BMCのACEテクノロジーなどはソフト主導の設計であり、コンピュータ支援設計の支配力がかなり強いようだが、それでも人間の「こういうカタチにしたい」という想い・情緒は完全に排除できていないだろう。

形を“考えて作る”とき、(多くの場合は他社の)先例を参考にするのは当然である。評判のいいヒトんちのモノを横目で見ながら、オイシイところはアイディアを頂戴する(もちろんパテントに引っかからないように細心の注意を払いながら)。自転車業界に限らず、それが商売というものである。そうしないと食っていけない。先例ゼロの状態から「いいモノを作り出せる」のは本当の天才だけ。そんな人は一握りしかいない。
だから最新の万能モデルがどれも似てきたのは、開発に解析ソフトが入ったことが直接的な原因ではなく、完成度の高い既存モデルの影響を受けているからではないか。有り体にいえば真似だ。

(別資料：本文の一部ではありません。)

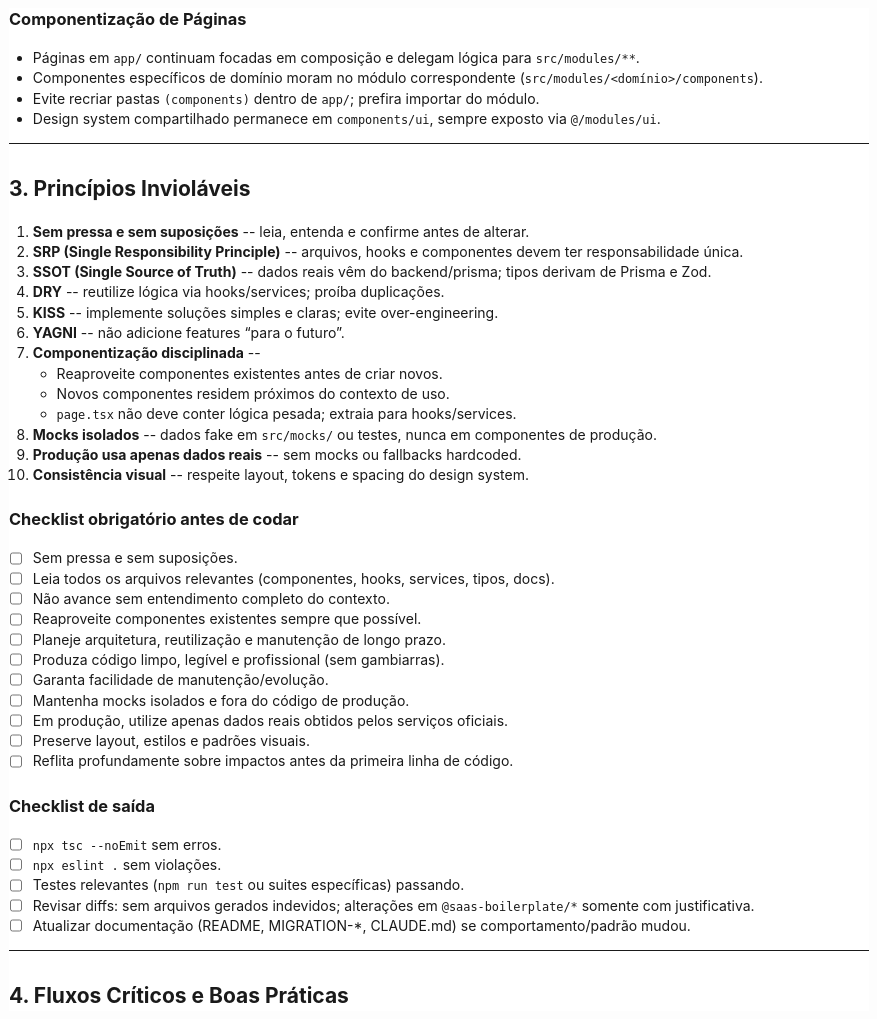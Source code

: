 ### Componentização de Páginas
- Páginas em `app/` continuam focadas em composição e delegam lógica para `src/modules/**`.
- Componentes específicos de domínio moram no módulo correspondente (`src/modules/<domínio>/components`).
- Evite recriar pastas `(components)` dentro de `app/`; prefira importar do módulo.
- Design system compartilhado permanece em `components/ui`, sempre exposto via `@/modules/ui`.

---

## 3. Princípios Invioláveis

1. **Sem pressa e sem suposições** -- leia, entenda e confirme antes de alterar.
2. **SRP (Single Responsibility Principle)** -- arquivos, hooks e componentes devem ter responsabilidade única.
3. **SSOT (Single Source of Truth)** -- dados reais vêm do backend/prisma; tipos derivam de Prisma e Zod.
4. **DRY** -- reutilize lógica via hooks/services; proíba duplicações.
5. **KISS** -- implemente soluções simples e claras; evite over-engineering.
6. **YAGNI** -- não adicione features “para o futuro”.
7. **Componentização disciplinada** --
   - Reaproveite componentes existentes antes de criar novos.
   - Novos componentes residem próximos do contexto de uso.
   - `page.tsx` não deve conter lógica pesada; extraia para hooks/services.
8. **Mocks isolados** -- dados fake em `src/mocks/` ou testes, nunca em componentes de produção.
9. **Produção usa apenas dados reais** -- sem mocks ou fallbacks hardcoded.
10. **Consistência visual** -- respeite layout, tokens e spacing do design system.

### Checklist obrigatório antes de codar
- [ ] Sem pressa e sem suposições.
- [ ] Leia todos os arquivos relevantes (componentes, hooks, services, tipos, docs).
- [ ] Não avance sem entendimento completo do contexto.
- [ ] Reaproveite componentes existentes sempre que possível.
- [ ] Planeje arquitetura, reutilização e manutenção de longo prazo.
- [ ] Produza código limpo, legível e profissional (sem gambiarras).
- [ ] Garanta facilidade de manutenção/evolução.
- [ ] Mantenha mocks isolados e fora do código de produção.
- [ ] Em produção, utilize apenas dados reais obtidos pelos serviços oficiais.
- [ ] Preserve layout, estilos e padrões visuais.
- [ ] Reflita profundamente sobre impactos antes da primeira linha de código.

### Checklist de saída
- [ ] `npx tsc --noEmit` sem erros.
- [ ] `npx eslint .` sem violações.
- [ ] Testes relevantes (`npm run test` ou suites específicas) passando.
- [ ] Revisar diffs: sem arquivos gerados indevidos; alterações em `@saas-boilerplate/*` somente com justificativa.
- [ ] Atualizar documentação (README, MIGRATION-*, CLAUDE.md) se comportamento/padrão mudou.

---

## 4. Fluxos Críticos e Boas Práticas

ピナレロのオンダフォークだって、ルックの675の一角獣スタイルだって、それが発表された直後に堂々とパクるメーカーは存在した。そもそも、アルミ時代のカーボンバックだってインテグラルヘッドだってスローピングフレームだって、ワイドリムだってインテグレーテッドBBだって、あるメーカーが始めたとたん爆発的に広まった。現在ロードバイク界を席巻しているカムテール形状、それは2010年にスコットがマクラーレンとタッグを組んでロードバイクに取り入れたもの(F01テクノロジーという名称が付けられていた)である。世間一般ではこれを「マネ」というのではないか。

安井スーパーシックスエボ3

 

ソフト上で「いい結果」に収斂するのは確か

「確かにそうなんだけど、解析ソフトを使って何かの判断をするときは、何十種類ものパターンのモデルを試して、その中で一番優れているものを選んでいくだろ。そうすると、どのメーカーも『ソフト上で結果がいい方向』に収斂していくことは十分考えられる」
とは某モーターサイクルメーカーで開発をやっている知人。最近の万能ロード事情について聞いてみたら、こんな答えが返ってきた。
「解析ソフトを使うと、解析条件に対して効率的な形になっていくもの。どのメーカーも同じような条件で解析していたら、みんな同じような形になるはず。その条件が正しいかどうかは別にして、だけどね」

これを聞くと、解析技術の進化・導入が「似てきたこと」に影響していそうである。万能ロードと同じく、どれも似たような形になっているエアロロードについても同様のことが言える。
「空力に関しても、開発プロセスの中にCFDが入ると、『空力的に優れた形』に収斂していくからどうしても似てきちゃう。それは自転車ならではだと思うけどね」
「モーターサイクルはカウルの面積が大きいから、見た目が商品力を左右する。だからデザイナーが形をいじりたがる。『性能と見た目のバランス』をどうとるのかが難しいんだけど、自転車はフレームがむき出しだから、モーターサイクルみたいに『見た目重視』か『性能重視』かで分かれるよりも、『性能』寄りになって形が近くなりやすいんだと思う」

彼が言うように、そもそも自転車という乗り物はどれも似るものだ。形状で個性を演出する余地が残されているクルマやモーターサイクルと違って、飛行機などと同じく「形状=機能」の乗り物だからである。
実際、スチールの時代はもっと似ていた。というかざっくり言えばどれも同じというレベルだった。ラグの1mmほどの凹凸によってあーでもないこーでもないと言っていたのだから。アルミ時代も同じようなもので、インテグラルヘッドやカーボンバックを含め、金属時代は素材の設計自由度の低さと製造方法の制限によって「似ざるを得なかった」とも言える。アルミ時代後半に一時のブームになったハイドロフォーミングによってなんとか個性を競い合う、という状態だった。